Task item → Please copy each line in the records below that contains the string "suche".

[Dataset entries]
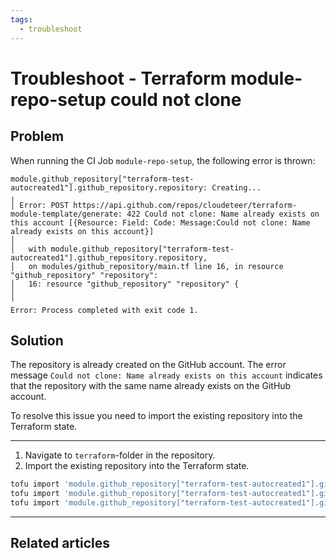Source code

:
 ```yaml
---
tags:
  - troubleshoot
---
```


# Troubleshoot - Terraform module-repo-setup could not clone

## Problem

<!--
Describe the problem as the user would experience it. For example "Level 7
printer is flashing red and wont print".
-->

When running the CI Job `module-repo-setup`, the following error is thrown:

```plain
module.github_repository["terraform-test-autocreated1"].github_repository.repository: Creating...
╷
│ Error: POST https://api.github.com/repos/cloudeteer/terraform-module-template/generate: 422 Could not clone: Name already exists on this account [{Resource: Field: Code: Message:Could not clone: Name already exists on this account}]
│ 
│   with module.github_repository["terraform-test-autocreated1"].github_repository.repository,
│   on modules/github_repository/main.tf line 16, in resource "github_repository" "repository":
│   16: resource "github_repository" "repository" {
│ 
╵
Error: Process completed with exit code 1.
```

## Solution

<!--
Provide steps that the user can take to solve the problem. For example "The
level 7 printer will flash red when it is out of paper. Add paper to tray 1".
-->

The repository is already created on the GitHub account.
The error message `Could not clone: Name already exists on this account` indicates that the repository with the same name already exists on the GitHub account.

To resolve this issue you need to import the existing repository into the Terraform state.

---
1. Navigate to `terraform`-folder in the repository.
2. Import the existing repository into the Terraform state.

```bash
tofu import 'module.github_repository["terraform-test-autocreated1"].github_repository.repository' terraform-test-autocreated1
tofu import 'module.github_repository["terraform-test-autocreated1"].github_branch.branch_main' terraform-test-autocreated1:main
tofu import 'module.github_repository["terraform-test-autocreated1"].github_branch_default.branch_default' terraform-test-autocreated1
```

---

## Related articles

<!-- List related articles here -->

<!--
- [Troubleshoot - Start Menü suche funktioniert nicht.md][related-troubleshoot]
-->

<!-- Put link references here -->

[related-troubleshoot]: <../troubleshoot/Troubleshoot - Start Menü suche funktioniert nicht.md>
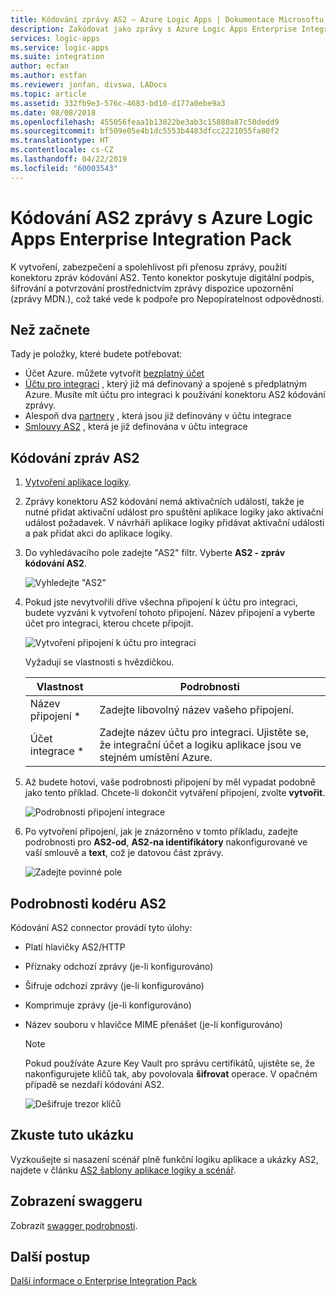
 ```yaml
---
title: Kódování zprávy AS2 – Azure Logic Apps | Dokumentace Microsoftu
description: Zakódovat jako zprávy s Azure Logic Apps Enterprise Integration Pack
services: logic-apps
ms.service: logic-apps
ms.suite: integration
author: ecfan
ms.author: estfan
ms.reviewer: jonfan, divswa, LADocs
ms.topic: article
ms.assetid: 332fb9e3-576c-4683-bd10-d177a0ebe9a3
ms.date: 08/08/2018
ms.openlocfilehash: 455056feaa1b13022be3ab3c15880a87c50dedd9
ms.sourcegitcommit: bf509e05e4b1dc5553b4483dfcc2221055fa80f2
ms.translationtype: HT
ms.contentlocale: cs-CZ
ms.lasthandoff: 04/22/2019
ms.locfileid: "60003543"
---
```

# <a name="encode-as2-messages-with-azure-logic-apps-and-enterprise-integration-pack"></a>Kódování AS2 zprávy s Azure Logic Apps Enterprise Integration Pack

K vytvoření, zabezpečení a spolehlivost při přenosu zprávy, použití konektoru zpráv kódování AS2. Tento konektor poskytuje digitální podpis, šifrování a potvrzování prostřednictvím zprávy dispozice upozornění (zprávy MDN.), což také vede k podpoře pro Nepopiratelnost odpovědnosti.

## <a name="before-you-start"></a>Než začnete

Tady je položky, které budete potřebovat:

* Účet Azure. můžete vytvořit [bezplatný účet](https://azure.microsoft.com/free)
* [Účtu pro integraci](logic-apps-enterprise-integration-create-integration-account.md) , který již má definovaný a spojené s předplatným Azure. Musíte mít účtu pro integraci k používání konektoru AS2 kódování zprávy.
* Alespoň dva [partnery](logic-apps-enterprise-integration-partners.md) , která jsou již definovány v účtu integrace
* [Smlouvy AS2](logic-apps-enterprise-integration-as2.md) , která je již definována v účtu integrace

## <a name="encode-as2-messages"></a>Kódování zpráv AS2

1. [Vytvoření aplikace logiky](quickstart-create-first-logic-app-workflow.md).

2. Zprávy konektoru AS2 kódování nemá aktivačních událostí, takže je nutné přidat aktivační událost pro spuštění aplikace logiky jako aktivační událost požadavek. V návrháři aplikace logiky přidávat aktivační události a pak přidat akci do aplikace logiky.

3.  Do vyhledávacího pole zadejte "AS2" filtr. Vyberte **AS2 - zpráv kódování AS2**.
   
    ![Vyhledejte "AS2"](./media/logic-apps-enterprise-integration-as2-encode/as2decodeimage1.png)

4. Pokud jste nevytvořili dříve všechna připojení k účtu pro integraci, budete vyzváni k vytvoření tohoto připojení. Název připojení a vyberte účet pro integraci, kterou chcete připojit. 
   
    ![Vytvoření připojení k účtu pro integraci](./media/logic-apps-enterprise-integration-as2-encode/as2encodeimage1.png)  

    Vyžadují se vlastnosti s hvězdičkou.

    | Vlastnost | Podrobnosti |
    | --- | --- |
    | Název připojení * |Zadejte libovolný název vašeho připojení. |
    | Účet integrace * |Zadejte název účtu pro integraci. Ujistěte se, že integrační účet a logiku aplikace jsou ve stejném umístění Azure. |

5.  Až budete hotovi, vaše podrobnosti připojení by měl vypadat podobně jako tento příklad. Chcete-li dokončit vytváření připojení, zvolte **vytvořit**.
   
    ![Podrobnosti připojení integrace](./media/logic-apps-enterprise-integration-as2-encode/as2encodeimage2.png)

6. Po vytvoření připojení, jak je znázorněno v tomto příkladu, zadejte podrobnosti pro **AS2-od**, **AS2-na identifikátory** nakonfigurované ve vaší smlouvě a **text**, což je datovou část zprávy.
   
    ![Zadejte povinné pole](./media/logic-apps-enterprise-integration-as2-encode/as2encodeimage3.png)

## <a name="as2-encoder-details"></a>Podrobnosti kodéru AS2

Kódování AS2 connector provádí tyto úlohy: 

* Platí hlavičky AS2/HTTP
* Příznaky odchozí zprávy (je-li konfigurováno)
* Šifruje odchozí zprávy (je-li konfigurováno)
* Komprimuje zprávy (je-li konfigurováno)
* Název souboru v hlavičce MIME přenášet (je-li konfigurováno)


  > [!NOTE]
  > Pokud používáte Azure Key Vault pro správu certifikátů, ujistěte se, že nakonfigurujete klíčů tak, aby povolovala **šifrovat** operace.
  > V opačném případě se nezdaří kódování AS2.
  >
  > ![Dešifruje trezor klíčů](media/logic-apps-enterprise-integration-as2-encode/keyvault1.png)

## <a name="try-this-sample"></a>Zkuste tuto ukázku

Vyzkoušejte si nasazení scénář plně funkční logiku aplikace a ukázky AS2, najdete v článku [AS2 šablony aplikace logiky a scénář](https://azure.microsoft.com/documentation/templates/201-logic-app-as2-send-receive/).

## <a name="view-the-swagger"></a>Zobrazení swaggeru
Zobrazit [swagger podrobnosti](/connectors/as2/). 

## <a name="next-steps"></a>Další postup
[Další informace o Enterprise Integration Pack](logic-apps-enterprise-integration-overview.md "přečtěte si víc o Enterprise Integration Pack") 

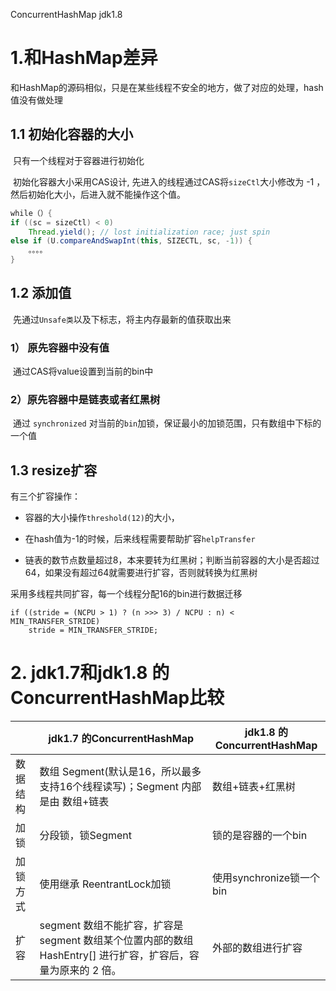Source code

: ConcurrentHashMap jdk1.8



# 1.和HashMap差异

和HashMap的源码相似，只是在某些线程不安全的地方，做了对应的处理，hash值没有做处理

## 1.1 初始化容器的大小

​        只有一个线程对于容器进行初始化

​	 初始化容器大小采用CAS设计, 先进入的线程通过CAS将`sizeCtl`大小修改为 -1 ，然后初始化大小，后进入就不能操作这个值。

```java
while（）{
if ((sc = sizeCtl) < 0)
    Thread.yield(); // lost initialization race; just spin
else if (U.compareAndSwapInt(this, SIZECTL, sc, -1)) {
	。。。。
}
```



## 1.2 添加值

​	先通过`Unsafe类`以及下标志，将主内存最新的值获取出来

### 1） 原先容器中没有值

​		通过CAS将value设置到当前的bin中

### 2）原先容器中是链表或者红黑树

​	通过 `synchronized` 对当前的`bin`加锁，保证最小的加锁范围，只有数组中下标的一个值



## 1.3 resize扩容

有三个扩容操作：

- 容器的大小操作`threshold(12)`的大小，

- 在hash值为-1的时候，后来线程需要帮助扩容`helpTransfer`
- 链表的数节点数量超过8，本来要转为红黑树；判断当前容器的大小是否超过64，如果没有超过64就需要进行扩容，否则就转换为红黑树

采用多线程共同扩容，每一个线程分配16的bin进行数据迁移

```
if ((stride = (NCPU > 1) ? (n >>> 3) / NCPU : n) < MIN_TRANSFER_STRIDE)
    stride = MIN_TRANSFER_STRIDE; 
```



# 2. jdk1.7和jdk1.8 的ConcurrentHashMap比较

|          | jdk1.7 的ConcurrentHashMap                                   | jdk1.8 的ConcurrentHashMap |
| -------- | ------------------------------------------------------------ | -------------------------- |
| 数据结构 | 数组 Segment(默认是16，所以最多支持16个线程读写)；Segment 内部是由 数组+链表 | 数组+链表+红黑树           |
| 加锁     | 分段锁，锁Segment                                            | 锁的是容器的一个bin        |
| 加锁方式 | 使用继承 ReentrantLock加锁                                   | 使用synchronize锁一个bin   |
| 扩容     | segment 数组不能扩容，扩容是 segment 数组某个位置内部的数组 HashEntry\[] 进行扩容，扩容后，容量为原来的 2 倍。 | 外部的数组进行扩容         |

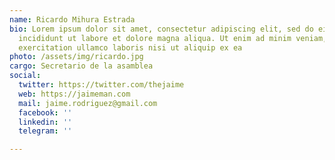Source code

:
 ```yaml
---
name: Ricardo Mihura Estrada
bio: Lorem ipsum dolor sit amet, consectetur adipiscing elit, sed do eiusmod tempor
  incididunt ut labore et dolore magna aliqua. Ut enim ad minim veniam, quis nostrud
  exercitation ullamco laboris nisi ut aliquip ex ea
photo: /assets/img/ricardo.jpg
cargo: Secretario de la asamblea
social:
  twitter: https://twitter.com/thejaime
  web: https://jaimeman.com
  mail: jaime.rodriguez@gmail.com
  facebook: ''
  linkedin: ''
  telegram: ''

---
```

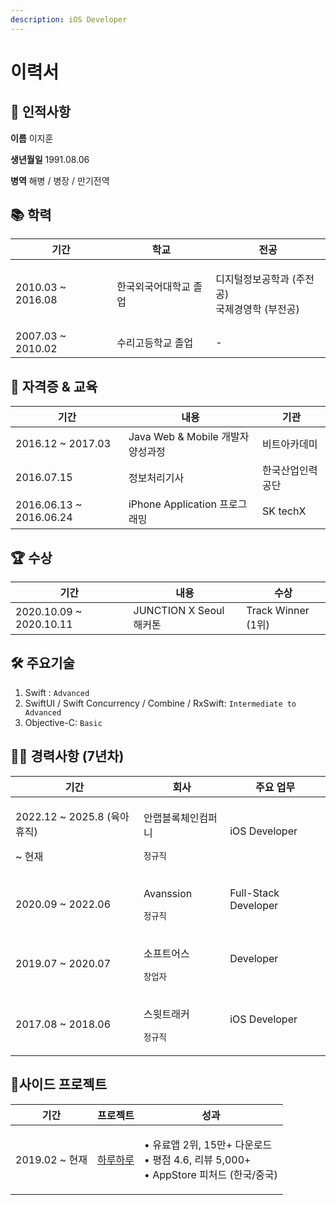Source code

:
 ```yaml
---
description: iOS Developer
---
```


# 이력서

## 👤 인적사항 <a href="#profile" id="profile"></a>

**이름** 이지훈

**생년월일** 1991.08.06

**병역** 해병 / 병장 / 만기전역

## 📚 학력 <a href="#education" id="education"></a>

| 기간                 | 학교          | 전공                                   |
| ------------------ | ----------- | ------------------------------------ |
| 2010.03 \~ 2016.08 | 한국외국어대학교 졸업 | <p>디지털정보공학과 (주전공)<br>국제경영학 (부전공)</p> |
| 2007.03 \~ 2010.02 | 수리고등학교 졸업   | -                                    |

## 📖 자격증 & 교육 <a href="#cert" id="cert"></a>

| 기간                       | 내용                         | 기관       |
| ------------------------ | -------------------------- | -------- |
| 2016.12 \~ 2017.03       | Java Web & Mobile 개발자 양성과정 | 비트아카데미   |
| 2016.07.15               | 정보처리기사                     | 한국산업인력공단 |
| 2016.06.13 \~ 2016.06.24 | iPhone Application 프로그래밍   | SK techX |

## 🏆 수상 <a href="#prize" id="prize"></a>

| 기간                       | 내용                   | 수상                |
| ------------------------ | -------------------- | ----------------- |
| 2020.10.09 \~ 2020.10.11 | JUNCTION X Seoul 해커톤 | Track Winner (1위) |

## 🛠 주요기술 <a href="#skills" id="skills"></a>

1. Swift : `Advanced`
2. SwiftUI / Swift Concurrency / Combine / RxSwift: `Intermediate to Advanced`
3. Objective-C: `Basic`

## 👩‍💻 경력사항 (7년차) <a href="#career" id="career"></a>

| 기간                                         | 회사                                                           | 주요 업무                                                                                                                        |
| ------------------------------------------ | ------------------------------------------------------------ | ---------------------------------------------------------------------------------------------------------------------------- |
| <p>2022.12 ~ 2025.8 (육아휴직) </p><p>~ 현재</p> | <p>안랩블록체인컴퍼니</p><p><sup>정규직 | iOS Developer</sup></p>        | <p>가상자산 지갑 개발 (ABC Wallet, Klip)<br>• RN → Native 전환 (4개월)<br>• Clean Architecture + SPM 모듈화<br>• Wallet SDK, Swap 서버 개발</p> |
| 2020.09 \~ 2022.06                         | <p>Avanssion</p><p><sup>정규직 | Full-Stack Developer</sup></p> | <p>MyBrands 플랫폼 개발<br>• Backend 60%, Frontend 20%, Mobile 20%<br>• 글로벌 팀 협업</p>                                              |
| 2019.07 \~ 2020.07                         | <p>소프트어스</p><p><sup>창업자 | Developer</sup></p>                | <p>예비창업패키지 선정<br>• 위치기반 AR 광고 플랫폼 개발<br>• iOS App + Spring Boot 서버</p>                                                       |
| 2017.08 \~ 2018.06                         | <p>스윗트래커</p><p><sup>정규직 | iOS Developer</sup></p>            | <p>스마트택배 앱 개발/운영<br>• Objective-C → Swift 전환<br>• MAU 20만, DAU 5만</p>                                                        |

## 📱사이드 프로젝트 <a href="#side-proj" id="side-proj"></a>

| 기간            | 프로젝트                                               | 성과                                                                           |
| ------------- | -------------------------------------------------- | ---------------------------------------------------------------------------- |
| 2019.02 \~ 현재 | [하루하루](https://apps.apple.com/kr/app/id1452035712) | <p>• 유료앱 2위, 15만+ 다운로드<br>•  평점 4.6, 리뷰 5,000+<br>• AppStore 피처드 (한국/중국)</p> |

The completed task →
- [Troubleshoot - Start Menü suche funktioniert nicht.md][related-troubleshoot]
[related-troubleshoot]: <../troubleshoot/Troubleshoot - Start Menü suche funktioniert nicht.md>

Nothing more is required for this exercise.